WHAT YOU ARE ASKED TO DO ▸ The job is to find each line in the entries holding the string "검체유형을" and copy that line.

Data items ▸
___

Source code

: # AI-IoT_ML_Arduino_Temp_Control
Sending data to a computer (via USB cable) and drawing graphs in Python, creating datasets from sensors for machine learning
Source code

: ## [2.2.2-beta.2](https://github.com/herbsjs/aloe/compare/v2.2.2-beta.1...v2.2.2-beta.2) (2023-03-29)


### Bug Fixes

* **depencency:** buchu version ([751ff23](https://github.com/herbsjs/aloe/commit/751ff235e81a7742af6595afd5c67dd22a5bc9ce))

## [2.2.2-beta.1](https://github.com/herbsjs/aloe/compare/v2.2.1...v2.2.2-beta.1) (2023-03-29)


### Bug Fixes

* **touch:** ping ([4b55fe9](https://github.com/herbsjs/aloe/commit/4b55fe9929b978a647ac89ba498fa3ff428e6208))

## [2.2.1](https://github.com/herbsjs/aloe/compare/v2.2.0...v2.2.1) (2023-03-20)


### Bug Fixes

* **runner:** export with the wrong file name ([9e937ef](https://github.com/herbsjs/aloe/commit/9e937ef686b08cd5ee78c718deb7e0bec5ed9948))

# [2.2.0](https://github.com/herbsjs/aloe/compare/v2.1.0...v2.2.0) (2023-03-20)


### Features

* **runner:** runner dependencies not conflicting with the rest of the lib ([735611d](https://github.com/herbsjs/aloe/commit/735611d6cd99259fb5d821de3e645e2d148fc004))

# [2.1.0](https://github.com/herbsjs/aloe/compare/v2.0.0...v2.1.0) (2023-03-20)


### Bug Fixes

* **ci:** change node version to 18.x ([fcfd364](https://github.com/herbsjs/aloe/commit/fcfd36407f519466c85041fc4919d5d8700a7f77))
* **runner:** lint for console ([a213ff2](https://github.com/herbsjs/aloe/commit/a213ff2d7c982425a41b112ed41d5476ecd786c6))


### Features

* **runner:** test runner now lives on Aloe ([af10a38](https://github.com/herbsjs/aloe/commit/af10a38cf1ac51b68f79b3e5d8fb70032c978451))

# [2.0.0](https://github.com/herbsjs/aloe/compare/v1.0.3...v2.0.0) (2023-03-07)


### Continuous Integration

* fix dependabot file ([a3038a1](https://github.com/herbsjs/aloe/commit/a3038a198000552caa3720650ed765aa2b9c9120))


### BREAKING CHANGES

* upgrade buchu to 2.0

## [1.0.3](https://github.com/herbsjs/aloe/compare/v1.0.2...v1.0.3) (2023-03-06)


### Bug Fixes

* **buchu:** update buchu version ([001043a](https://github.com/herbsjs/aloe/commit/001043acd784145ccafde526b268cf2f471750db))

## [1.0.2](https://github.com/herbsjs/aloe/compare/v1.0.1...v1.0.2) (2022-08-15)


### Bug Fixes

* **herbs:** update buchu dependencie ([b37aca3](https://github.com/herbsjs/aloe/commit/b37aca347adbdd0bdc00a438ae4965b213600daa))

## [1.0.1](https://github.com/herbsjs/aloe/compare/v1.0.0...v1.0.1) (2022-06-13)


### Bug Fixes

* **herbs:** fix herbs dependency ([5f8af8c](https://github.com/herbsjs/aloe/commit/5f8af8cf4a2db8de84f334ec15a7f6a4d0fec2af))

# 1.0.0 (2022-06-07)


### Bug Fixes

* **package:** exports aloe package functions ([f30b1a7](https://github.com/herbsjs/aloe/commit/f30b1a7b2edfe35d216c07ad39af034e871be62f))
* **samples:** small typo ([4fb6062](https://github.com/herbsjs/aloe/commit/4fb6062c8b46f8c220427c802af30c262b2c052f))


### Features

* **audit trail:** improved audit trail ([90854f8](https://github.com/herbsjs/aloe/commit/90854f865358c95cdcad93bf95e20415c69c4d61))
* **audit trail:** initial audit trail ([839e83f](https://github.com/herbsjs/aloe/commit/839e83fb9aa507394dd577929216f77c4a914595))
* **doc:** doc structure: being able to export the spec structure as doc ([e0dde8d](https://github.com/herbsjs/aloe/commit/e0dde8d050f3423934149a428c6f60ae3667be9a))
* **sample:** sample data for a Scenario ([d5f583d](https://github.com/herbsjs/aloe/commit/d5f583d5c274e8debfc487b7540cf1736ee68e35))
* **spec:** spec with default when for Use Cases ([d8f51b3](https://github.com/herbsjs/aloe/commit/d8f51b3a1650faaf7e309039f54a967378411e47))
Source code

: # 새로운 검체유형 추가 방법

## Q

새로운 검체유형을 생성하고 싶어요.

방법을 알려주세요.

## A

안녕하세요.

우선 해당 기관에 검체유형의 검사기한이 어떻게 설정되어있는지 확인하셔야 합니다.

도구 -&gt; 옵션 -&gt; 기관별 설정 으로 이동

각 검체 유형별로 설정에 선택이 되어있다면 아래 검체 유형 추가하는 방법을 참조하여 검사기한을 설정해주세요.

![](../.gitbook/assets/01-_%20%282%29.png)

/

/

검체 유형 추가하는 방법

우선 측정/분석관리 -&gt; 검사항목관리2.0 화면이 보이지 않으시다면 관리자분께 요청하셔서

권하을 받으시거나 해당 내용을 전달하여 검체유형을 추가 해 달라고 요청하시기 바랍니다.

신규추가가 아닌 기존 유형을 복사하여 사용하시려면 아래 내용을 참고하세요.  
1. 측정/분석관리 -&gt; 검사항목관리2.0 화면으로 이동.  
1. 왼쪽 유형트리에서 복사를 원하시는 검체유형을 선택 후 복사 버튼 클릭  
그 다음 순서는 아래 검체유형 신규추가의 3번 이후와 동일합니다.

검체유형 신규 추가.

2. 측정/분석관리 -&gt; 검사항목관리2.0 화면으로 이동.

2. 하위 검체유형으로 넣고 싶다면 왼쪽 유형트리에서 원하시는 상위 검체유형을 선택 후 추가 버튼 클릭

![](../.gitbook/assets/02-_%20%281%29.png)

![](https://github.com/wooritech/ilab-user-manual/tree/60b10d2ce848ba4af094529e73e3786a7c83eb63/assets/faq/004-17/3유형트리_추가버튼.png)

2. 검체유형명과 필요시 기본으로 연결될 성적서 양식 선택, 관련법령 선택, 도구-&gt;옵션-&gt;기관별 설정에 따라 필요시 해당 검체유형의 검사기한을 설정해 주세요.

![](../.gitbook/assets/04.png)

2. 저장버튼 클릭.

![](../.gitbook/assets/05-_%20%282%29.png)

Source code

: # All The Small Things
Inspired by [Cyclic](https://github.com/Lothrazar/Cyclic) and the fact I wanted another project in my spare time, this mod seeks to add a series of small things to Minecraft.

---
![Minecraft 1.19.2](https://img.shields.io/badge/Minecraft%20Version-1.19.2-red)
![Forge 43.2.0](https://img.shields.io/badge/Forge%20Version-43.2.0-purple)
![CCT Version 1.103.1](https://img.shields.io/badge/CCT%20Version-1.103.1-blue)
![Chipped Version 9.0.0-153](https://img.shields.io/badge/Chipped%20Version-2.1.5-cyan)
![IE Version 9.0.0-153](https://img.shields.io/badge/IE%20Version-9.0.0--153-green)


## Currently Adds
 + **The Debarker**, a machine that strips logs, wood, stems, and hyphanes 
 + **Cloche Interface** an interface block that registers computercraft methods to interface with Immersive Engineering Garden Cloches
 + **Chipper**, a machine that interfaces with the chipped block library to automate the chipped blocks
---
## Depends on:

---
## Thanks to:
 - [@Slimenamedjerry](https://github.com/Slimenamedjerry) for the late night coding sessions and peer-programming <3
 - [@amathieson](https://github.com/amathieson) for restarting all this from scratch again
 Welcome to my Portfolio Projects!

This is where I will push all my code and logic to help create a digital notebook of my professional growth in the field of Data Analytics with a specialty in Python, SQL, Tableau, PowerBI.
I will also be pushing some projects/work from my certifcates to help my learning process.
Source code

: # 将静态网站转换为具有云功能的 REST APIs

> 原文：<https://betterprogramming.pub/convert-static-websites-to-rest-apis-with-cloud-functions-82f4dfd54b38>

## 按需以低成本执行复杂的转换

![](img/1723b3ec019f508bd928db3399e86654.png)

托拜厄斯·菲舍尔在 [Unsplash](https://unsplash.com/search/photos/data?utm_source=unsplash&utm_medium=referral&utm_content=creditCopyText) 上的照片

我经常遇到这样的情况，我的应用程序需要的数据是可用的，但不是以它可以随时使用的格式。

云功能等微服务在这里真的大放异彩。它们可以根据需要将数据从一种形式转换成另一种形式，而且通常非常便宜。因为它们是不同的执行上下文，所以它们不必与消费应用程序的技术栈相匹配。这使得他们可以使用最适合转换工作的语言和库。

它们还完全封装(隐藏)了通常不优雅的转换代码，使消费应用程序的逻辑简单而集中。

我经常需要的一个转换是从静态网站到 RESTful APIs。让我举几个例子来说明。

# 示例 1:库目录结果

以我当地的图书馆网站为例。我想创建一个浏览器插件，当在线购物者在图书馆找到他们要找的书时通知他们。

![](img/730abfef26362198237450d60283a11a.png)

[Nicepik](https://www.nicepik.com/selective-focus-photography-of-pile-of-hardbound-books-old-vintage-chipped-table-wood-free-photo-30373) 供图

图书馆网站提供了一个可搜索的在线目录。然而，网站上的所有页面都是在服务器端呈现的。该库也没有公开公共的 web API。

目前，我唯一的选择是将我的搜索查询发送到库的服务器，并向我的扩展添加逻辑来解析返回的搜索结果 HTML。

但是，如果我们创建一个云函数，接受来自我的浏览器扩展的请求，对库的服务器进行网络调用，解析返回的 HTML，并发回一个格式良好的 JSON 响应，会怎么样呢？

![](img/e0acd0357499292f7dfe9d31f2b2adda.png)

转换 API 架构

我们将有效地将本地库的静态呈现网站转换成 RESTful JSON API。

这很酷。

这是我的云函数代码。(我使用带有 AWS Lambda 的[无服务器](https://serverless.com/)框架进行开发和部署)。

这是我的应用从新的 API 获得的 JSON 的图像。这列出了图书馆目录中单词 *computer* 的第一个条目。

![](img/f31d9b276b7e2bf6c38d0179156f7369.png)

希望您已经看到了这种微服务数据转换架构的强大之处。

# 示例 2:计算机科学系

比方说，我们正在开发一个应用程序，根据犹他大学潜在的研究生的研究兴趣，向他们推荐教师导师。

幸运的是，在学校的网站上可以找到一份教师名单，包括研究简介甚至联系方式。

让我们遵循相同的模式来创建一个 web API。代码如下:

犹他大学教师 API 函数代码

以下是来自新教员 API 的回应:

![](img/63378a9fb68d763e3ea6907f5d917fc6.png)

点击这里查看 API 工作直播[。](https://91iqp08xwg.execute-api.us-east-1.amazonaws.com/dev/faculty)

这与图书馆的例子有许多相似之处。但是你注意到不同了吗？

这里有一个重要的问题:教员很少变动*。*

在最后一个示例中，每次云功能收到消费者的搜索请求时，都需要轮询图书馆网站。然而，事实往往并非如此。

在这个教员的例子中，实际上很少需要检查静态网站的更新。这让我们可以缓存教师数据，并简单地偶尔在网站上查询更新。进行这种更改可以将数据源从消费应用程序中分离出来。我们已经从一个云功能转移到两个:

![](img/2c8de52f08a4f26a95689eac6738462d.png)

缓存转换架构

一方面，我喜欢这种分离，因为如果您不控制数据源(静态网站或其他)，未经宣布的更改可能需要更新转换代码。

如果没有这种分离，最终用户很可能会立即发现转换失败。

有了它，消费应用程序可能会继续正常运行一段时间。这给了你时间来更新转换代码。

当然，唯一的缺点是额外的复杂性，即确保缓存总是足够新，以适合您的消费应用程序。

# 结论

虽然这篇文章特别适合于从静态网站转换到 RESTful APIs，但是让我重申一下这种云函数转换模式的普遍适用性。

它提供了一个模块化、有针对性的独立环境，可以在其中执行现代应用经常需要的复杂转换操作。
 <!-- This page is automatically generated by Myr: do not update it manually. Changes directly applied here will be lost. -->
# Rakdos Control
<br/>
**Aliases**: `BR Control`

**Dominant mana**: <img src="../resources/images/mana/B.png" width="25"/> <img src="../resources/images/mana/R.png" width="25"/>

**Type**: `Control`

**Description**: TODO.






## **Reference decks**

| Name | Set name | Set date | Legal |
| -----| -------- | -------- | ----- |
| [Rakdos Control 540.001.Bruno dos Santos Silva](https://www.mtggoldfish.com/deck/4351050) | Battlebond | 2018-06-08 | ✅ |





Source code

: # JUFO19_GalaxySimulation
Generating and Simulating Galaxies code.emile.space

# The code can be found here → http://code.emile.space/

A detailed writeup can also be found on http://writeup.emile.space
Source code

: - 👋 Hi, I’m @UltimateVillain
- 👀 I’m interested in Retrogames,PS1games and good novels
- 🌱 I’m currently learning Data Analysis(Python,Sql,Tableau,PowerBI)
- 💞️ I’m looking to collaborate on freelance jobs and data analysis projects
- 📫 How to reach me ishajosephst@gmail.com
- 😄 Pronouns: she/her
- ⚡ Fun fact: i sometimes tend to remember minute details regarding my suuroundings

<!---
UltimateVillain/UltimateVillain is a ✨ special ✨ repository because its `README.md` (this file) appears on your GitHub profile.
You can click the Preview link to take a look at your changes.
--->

___

TASK RESPONSE ▸
새로운 검체유형을 생성하고 싶어요.
권하을 받으시거나 해당 내용을 전달하여 검체유형을 추가 해 달라고 요청하시기 바랍니다.
1. 왼쪽 유형트리에서 복사를 원하시는 검체유형을 선택 후 복사 버튼 클릭  
2. 하위 검체유형으로 넣고 싶다면 왼쪽 유형트리에서 원하시는 상위 검체유형을 선택 후 추가 버튼 클릭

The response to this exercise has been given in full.